Why it doesn’t make sense in general to form confidence intervals by inverting hypothesis tests

Peter Bergman points me to this discussion from Cyrus of a presentation by Guido Imbens on design of randomized experiments.

Cyrus writes:

The standard analysis that Imbens proposes includes (1) a Fisher-type permutation test of the sharp null hypothesis—what Imbens referred to as “testing”—along with a (2) Neyman-type point estimate of the sample average treatment effect and confidence interval—what Imbens referred to as “estimation.” . . .

Imbens claimed that testing and estimation are separate enterprises with separate goals and that the two should not be confused. I [Cyrus] took it as a warning against proposals that use “inverted” tests in order to produce point estimates and confidence intervals. There is no reason that such confidence intervals will have accurate coverage except under rather dire assumptions, meaning that they are not “confidence intervals” in the way that we usually think of them.

I agree completely. This is something I’ve been saying for a long time—I actually became aware of the problem when working on my Ph.D. thesis, where I tried to fit a model that was proposed in the literature but it did not fit the data. Thus, the confidence interval that you would get by inverting the hypothesis test was empty. You might say that’s fine—the model didn’t fit, so the conf interval was empty. But what would happen if the model just barely fit? Then you’d get a really tiny confidence interval. That can’t be right.

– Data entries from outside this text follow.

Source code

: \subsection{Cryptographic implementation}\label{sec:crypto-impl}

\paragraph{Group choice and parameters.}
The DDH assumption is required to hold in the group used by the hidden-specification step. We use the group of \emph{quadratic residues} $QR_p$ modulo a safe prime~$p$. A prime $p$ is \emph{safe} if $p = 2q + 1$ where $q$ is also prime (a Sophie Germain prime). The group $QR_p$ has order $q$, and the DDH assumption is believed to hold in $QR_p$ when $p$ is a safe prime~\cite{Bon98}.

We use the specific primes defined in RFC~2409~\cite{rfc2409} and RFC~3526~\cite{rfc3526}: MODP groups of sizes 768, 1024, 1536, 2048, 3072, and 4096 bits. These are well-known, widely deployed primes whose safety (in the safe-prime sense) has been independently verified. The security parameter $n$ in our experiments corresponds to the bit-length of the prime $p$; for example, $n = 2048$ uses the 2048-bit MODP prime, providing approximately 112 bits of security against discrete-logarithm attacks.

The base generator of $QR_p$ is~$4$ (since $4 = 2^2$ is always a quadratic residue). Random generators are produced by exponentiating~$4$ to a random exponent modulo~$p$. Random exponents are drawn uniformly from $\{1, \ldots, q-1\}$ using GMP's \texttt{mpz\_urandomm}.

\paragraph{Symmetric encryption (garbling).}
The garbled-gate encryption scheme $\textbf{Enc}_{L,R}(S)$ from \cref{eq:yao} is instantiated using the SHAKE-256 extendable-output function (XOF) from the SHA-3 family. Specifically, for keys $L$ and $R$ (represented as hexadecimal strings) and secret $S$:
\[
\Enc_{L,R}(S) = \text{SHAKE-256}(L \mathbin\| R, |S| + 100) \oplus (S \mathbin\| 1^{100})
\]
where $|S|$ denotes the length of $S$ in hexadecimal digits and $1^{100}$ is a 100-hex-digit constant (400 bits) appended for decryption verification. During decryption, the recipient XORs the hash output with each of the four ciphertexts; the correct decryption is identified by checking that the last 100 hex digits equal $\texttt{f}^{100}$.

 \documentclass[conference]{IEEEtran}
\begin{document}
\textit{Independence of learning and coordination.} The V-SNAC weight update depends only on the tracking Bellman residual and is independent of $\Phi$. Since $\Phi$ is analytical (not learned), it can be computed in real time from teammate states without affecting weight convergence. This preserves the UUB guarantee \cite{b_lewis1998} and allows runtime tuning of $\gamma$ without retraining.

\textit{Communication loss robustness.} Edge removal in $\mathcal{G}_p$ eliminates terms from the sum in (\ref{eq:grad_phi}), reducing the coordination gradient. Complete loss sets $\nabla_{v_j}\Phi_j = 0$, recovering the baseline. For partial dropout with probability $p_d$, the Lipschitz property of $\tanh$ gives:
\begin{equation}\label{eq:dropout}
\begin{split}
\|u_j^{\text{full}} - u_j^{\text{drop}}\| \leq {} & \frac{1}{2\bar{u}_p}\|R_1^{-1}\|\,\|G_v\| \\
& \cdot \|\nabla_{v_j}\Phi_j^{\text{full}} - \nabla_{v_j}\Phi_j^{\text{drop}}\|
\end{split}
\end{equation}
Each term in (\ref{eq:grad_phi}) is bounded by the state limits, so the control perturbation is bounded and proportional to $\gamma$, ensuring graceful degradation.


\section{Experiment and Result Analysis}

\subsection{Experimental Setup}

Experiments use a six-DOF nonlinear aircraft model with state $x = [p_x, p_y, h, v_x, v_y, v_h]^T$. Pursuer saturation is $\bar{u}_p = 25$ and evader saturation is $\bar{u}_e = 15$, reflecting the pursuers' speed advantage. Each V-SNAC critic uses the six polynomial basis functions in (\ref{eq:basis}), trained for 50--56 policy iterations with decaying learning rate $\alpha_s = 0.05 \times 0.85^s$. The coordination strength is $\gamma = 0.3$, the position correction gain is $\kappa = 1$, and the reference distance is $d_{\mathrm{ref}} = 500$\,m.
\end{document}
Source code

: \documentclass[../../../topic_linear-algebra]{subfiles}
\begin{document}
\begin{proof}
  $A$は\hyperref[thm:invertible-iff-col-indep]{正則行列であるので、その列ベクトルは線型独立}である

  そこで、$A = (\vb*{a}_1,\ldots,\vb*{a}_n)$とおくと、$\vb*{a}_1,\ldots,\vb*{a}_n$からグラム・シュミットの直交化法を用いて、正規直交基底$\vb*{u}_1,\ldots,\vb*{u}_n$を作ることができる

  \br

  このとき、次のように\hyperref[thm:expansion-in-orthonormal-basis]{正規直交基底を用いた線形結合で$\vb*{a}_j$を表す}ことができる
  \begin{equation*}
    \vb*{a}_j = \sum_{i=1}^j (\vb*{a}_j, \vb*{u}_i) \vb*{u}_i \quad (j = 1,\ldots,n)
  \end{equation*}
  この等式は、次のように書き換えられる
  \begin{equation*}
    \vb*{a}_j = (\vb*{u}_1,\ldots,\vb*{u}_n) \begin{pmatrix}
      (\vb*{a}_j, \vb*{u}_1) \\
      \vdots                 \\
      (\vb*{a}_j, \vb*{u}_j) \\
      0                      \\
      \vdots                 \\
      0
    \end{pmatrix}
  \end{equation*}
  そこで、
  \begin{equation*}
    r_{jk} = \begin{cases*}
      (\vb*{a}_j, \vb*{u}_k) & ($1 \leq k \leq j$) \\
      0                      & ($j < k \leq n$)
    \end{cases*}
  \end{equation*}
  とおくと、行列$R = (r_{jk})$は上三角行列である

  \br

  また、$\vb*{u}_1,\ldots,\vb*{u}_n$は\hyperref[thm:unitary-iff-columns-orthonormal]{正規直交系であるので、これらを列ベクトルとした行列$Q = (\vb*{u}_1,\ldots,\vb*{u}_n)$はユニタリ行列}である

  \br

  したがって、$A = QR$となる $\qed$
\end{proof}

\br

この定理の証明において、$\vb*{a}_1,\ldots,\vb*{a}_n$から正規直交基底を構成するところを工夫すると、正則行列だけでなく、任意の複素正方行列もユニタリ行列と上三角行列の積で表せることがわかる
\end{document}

Here’s what was happening:

Sometimes you can get a reasonable confidence interval by inverting a hypothesis test. For example, the z or t test or, more generally, inference for a location parameter. But if your hypothesis test can ever reject the model entirely, then you’re in the situation shown above. Once you hit rejection, you suddenly go from a very tiny precise confidence interval to no interval at all. To put it another way, as your fit gets gradually worse, the inference from your confidence interval becomes more and more precise and then suddenly, discontinuously has no precision at all. (With an empty interval, you’d say that the model rejects and thus you can say nothing based on the model. You wouldn’t just say your interval is, say, [3.184, 3.184] so that your parameter is known exactly.)

The only thing I didn’t like about the above discussion–it’s not Cyrus’s fault, I think I have to blame it on Guido–is the emphasis on the Fisher-style permutation test. As I’ve written before (for example, see section 3.3 of this article from 2003), I like model checking but I think the so-called Fisher exact test almost never makes sense, as it’s a test of an uninteresting hypothesis of exactly zero effects (or, worse, effects that are nonzero but are identical across all units) under a replication that typically doesn’t correspond to the design of data collection. I’d rather just skip that Fisher and Neyman stuff and go straight to the modeling.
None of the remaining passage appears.